Ha cambiado el paisaje desde aquel 2005 en que llegó Sant’Anna, con 36 años. En una foto antigua, que la tenaz prensa boliviana rescató de algún archivo para ponerle rostro al villano de esta historia, luce así: la cabellera rubia, el gesto amable, la mirada celeste, vivaz. Parece un hombre confiable, el padre Juanjo; el “padrecito” que con sus dotes futbolísticos cautivó a los niños, que luego de un tiempo habrían conocido su otra cara, y cada día en el internado deseaban que no llegara la noche.

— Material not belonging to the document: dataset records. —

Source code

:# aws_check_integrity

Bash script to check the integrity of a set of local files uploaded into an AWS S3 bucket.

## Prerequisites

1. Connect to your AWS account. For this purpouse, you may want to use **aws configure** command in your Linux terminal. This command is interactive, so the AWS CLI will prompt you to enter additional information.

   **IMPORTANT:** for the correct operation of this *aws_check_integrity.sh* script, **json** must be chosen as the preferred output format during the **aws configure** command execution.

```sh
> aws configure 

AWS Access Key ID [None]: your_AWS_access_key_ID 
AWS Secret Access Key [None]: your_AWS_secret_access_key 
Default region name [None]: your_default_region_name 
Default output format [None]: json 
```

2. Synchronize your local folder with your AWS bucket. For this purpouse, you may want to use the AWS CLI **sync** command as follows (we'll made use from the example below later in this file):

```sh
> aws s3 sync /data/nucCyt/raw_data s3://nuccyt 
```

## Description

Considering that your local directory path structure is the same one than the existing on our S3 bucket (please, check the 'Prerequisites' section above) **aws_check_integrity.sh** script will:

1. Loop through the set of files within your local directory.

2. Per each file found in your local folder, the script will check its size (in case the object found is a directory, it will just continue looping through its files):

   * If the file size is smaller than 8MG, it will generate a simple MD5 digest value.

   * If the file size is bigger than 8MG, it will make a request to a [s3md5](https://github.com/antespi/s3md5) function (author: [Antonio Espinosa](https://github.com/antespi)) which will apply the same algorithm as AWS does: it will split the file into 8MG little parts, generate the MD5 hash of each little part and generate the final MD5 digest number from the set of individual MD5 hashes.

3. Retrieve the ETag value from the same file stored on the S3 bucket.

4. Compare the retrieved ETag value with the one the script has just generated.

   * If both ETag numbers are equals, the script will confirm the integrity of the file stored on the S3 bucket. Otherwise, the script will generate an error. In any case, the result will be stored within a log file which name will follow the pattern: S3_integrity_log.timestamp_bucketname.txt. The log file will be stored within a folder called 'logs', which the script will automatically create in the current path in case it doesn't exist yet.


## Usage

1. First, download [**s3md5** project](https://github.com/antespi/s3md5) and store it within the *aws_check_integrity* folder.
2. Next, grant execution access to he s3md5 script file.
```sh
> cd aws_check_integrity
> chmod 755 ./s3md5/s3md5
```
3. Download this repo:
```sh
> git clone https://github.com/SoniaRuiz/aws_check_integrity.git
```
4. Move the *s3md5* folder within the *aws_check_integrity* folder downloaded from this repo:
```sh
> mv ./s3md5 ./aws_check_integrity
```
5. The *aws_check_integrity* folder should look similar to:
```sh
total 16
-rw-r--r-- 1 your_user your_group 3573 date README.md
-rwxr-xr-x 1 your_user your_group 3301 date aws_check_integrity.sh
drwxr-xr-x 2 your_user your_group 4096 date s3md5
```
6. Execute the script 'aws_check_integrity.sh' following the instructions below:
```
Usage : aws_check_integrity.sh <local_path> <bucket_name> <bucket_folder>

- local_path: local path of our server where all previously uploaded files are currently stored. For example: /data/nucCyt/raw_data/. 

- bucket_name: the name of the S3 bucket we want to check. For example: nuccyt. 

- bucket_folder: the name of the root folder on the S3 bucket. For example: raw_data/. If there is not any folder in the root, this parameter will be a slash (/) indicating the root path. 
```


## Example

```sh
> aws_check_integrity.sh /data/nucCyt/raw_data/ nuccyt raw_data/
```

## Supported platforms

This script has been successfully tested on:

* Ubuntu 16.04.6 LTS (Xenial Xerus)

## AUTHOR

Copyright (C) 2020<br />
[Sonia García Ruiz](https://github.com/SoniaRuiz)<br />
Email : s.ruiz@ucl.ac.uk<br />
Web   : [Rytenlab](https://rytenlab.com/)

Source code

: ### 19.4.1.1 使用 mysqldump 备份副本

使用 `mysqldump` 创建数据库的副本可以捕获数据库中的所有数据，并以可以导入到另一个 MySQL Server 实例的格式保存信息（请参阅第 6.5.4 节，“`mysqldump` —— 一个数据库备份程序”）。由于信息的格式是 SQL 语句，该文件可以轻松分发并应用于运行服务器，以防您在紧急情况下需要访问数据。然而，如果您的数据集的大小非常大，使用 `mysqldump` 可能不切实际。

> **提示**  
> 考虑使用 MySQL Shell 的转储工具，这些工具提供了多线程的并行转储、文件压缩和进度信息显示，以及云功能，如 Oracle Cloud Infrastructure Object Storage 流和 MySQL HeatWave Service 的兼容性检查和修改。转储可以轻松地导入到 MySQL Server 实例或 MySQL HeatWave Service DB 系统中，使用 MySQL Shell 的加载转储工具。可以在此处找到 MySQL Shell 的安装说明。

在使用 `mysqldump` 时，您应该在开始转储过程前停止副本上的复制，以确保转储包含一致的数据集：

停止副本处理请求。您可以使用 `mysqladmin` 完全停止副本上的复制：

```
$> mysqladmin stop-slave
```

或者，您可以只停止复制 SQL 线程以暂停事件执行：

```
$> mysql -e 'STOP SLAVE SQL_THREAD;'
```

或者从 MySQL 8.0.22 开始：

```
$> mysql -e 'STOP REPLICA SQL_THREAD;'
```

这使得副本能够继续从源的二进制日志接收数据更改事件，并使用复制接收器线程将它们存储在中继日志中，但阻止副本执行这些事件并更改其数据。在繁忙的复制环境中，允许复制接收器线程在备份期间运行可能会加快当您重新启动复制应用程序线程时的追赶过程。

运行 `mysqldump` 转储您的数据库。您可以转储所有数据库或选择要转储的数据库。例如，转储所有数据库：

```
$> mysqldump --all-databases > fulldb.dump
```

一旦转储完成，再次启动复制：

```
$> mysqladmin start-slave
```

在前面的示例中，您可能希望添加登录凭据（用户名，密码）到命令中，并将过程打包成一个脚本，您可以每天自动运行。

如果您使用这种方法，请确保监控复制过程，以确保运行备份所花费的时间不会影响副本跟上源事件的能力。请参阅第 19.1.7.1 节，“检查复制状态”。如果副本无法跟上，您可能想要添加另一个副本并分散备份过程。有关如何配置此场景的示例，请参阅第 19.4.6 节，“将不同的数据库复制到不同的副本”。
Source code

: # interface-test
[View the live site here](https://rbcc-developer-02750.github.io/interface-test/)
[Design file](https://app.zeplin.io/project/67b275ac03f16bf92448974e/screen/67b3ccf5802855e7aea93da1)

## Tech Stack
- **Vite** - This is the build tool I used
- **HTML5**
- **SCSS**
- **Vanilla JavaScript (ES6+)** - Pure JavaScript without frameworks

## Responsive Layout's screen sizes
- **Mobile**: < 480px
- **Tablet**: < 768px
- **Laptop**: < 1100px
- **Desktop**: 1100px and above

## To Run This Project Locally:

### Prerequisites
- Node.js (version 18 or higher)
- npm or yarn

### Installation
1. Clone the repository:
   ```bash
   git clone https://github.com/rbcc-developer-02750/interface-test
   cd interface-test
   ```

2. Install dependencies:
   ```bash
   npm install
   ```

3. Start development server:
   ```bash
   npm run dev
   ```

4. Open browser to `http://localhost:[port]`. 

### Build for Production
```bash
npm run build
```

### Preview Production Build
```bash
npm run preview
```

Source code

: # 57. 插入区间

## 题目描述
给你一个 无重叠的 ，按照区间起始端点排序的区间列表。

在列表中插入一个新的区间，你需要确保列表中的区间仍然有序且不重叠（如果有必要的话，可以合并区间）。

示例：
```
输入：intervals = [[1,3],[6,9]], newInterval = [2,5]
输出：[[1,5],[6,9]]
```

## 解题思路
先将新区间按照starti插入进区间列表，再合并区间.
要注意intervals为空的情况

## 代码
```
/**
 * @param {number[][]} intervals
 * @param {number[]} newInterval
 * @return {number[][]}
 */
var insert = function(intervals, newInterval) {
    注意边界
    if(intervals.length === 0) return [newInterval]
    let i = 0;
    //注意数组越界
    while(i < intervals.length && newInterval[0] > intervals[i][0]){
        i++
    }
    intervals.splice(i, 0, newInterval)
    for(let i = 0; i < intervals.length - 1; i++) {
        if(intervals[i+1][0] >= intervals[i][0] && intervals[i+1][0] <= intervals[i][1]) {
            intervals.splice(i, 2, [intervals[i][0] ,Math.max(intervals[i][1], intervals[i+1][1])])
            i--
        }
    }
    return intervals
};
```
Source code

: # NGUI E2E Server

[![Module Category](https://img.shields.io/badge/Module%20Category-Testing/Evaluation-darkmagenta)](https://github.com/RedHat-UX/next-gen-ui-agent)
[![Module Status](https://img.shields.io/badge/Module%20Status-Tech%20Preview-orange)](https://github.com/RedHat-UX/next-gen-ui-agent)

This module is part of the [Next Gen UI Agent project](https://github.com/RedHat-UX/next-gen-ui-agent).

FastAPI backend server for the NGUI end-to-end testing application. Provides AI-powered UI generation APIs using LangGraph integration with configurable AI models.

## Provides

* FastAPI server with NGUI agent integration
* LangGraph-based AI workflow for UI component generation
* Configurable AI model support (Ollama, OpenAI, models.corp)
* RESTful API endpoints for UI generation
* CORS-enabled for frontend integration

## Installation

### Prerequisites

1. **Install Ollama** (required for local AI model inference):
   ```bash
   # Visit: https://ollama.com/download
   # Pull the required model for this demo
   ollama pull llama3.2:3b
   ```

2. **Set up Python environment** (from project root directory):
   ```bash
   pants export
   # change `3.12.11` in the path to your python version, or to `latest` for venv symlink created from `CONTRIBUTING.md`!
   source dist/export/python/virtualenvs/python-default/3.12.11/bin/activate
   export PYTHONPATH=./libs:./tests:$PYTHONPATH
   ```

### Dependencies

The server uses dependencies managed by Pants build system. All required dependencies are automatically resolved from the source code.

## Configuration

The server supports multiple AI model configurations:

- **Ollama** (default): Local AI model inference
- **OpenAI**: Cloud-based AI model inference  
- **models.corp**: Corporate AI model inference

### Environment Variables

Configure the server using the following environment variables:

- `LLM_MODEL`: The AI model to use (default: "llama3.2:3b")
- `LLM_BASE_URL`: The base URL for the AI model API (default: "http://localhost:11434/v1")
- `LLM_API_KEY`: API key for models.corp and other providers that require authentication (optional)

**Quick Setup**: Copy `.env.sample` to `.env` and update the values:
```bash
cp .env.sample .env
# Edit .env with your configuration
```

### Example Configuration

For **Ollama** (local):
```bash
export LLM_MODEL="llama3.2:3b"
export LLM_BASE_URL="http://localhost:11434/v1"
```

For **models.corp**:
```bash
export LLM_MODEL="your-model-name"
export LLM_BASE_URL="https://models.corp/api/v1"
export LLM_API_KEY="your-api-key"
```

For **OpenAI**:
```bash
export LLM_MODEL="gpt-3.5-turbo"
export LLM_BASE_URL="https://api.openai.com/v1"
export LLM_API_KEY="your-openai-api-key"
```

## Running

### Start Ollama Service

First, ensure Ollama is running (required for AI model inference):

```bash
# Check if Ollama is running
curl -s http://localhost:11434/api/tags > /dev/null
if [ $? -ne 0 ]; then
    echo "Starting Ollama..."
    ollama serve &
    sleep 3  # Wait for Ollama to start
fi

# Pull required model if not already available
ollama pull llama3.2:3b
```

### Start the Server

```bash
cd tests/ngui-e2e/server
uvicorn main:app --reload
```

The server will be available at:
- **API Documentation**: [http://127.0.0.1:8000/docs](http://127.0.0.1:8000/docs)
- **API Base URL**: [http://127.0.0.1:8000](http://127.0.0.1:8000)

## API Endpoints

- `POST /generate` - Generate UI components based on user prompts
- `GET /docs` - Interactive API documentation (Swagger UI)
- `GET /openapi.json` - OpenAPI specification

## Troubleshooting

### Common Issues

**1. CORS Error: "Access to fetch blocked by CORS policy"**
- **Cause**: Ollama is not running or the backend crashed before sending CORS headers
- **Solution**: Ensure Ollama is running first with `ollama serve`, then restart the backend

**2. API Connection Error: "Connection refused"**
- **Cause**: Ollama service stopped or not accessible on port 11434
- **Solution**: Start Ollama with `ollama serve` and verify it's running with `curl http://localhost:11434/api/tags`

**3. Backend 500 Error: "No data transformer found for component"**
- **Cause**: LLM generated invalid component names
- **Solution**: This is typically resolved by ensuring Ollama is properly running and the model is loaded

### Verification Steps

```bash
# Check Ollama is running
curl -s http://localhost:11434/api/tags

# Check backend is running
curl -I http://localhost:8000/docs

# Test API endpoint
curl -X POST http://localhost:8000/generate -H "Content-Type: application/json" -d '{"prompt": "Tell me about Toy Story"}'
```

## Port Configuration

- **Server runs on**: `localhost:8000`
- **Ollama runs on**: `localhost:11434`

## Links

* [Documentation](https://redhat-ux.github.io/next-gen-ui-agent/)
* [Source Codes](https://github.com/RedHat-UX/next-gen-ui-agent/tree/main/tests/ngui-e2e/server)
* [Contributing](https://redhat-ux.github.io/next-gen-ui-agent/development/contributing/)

“Guardé el secreto por 40 años”
Al caso del sacerdote español Alfonso Pedrajas se le agregan varios otros denunciados, una colección terrible de abusos sexuales cometidos principalmente por religiosos extranjeros, que en algunos casos llegaban a Bolivia con antecedentes de delitos sexuales cometidos en Europa. Analizando los casos, la Comunidad Boliviana de Sobrevivientes detectó que la mayor parte cometió los abusos en internados y en colegios. “Para los abusadores, una característica positiva de un internado es que el niño está lejos de sus padres: no tiene a quién quejarse. Lo segundo que hemos encontrado en todos los casos es que los abusadores aíslan al niño de su familia. Cuando vienen los padres les dicen: no tienes que venir, tienes que dejarlo crecer, no puedes estarlo visitando y ¡pam! se cortan las visitas. Tú durante cinco años terminas odiando a tus padres porque no te visitaron y más tarde te enteras que fue el director, el abusador, el que les dijo no vengan porque el niño tiene que crecer solo, tiene que reformarse. Entonces, eso incrementa su condición de vulnerabilidad, el estar alejado de tu familia, y por supuesto ser pobre. Y luego, como parte del modus operandi universal, hallamos la amenaza de expulsión. En mi caso, llegué desde un poblado como el mejor estudiante, era un orgullo para mi padre, un niño pobre llegar a un internado que va a tener todo, tres alimentos al día. Cuando fui abusado, para evitarles la vergüenza, me callé. Guardé el secreto durante 40 años”, cuenta Edwin Alvarado.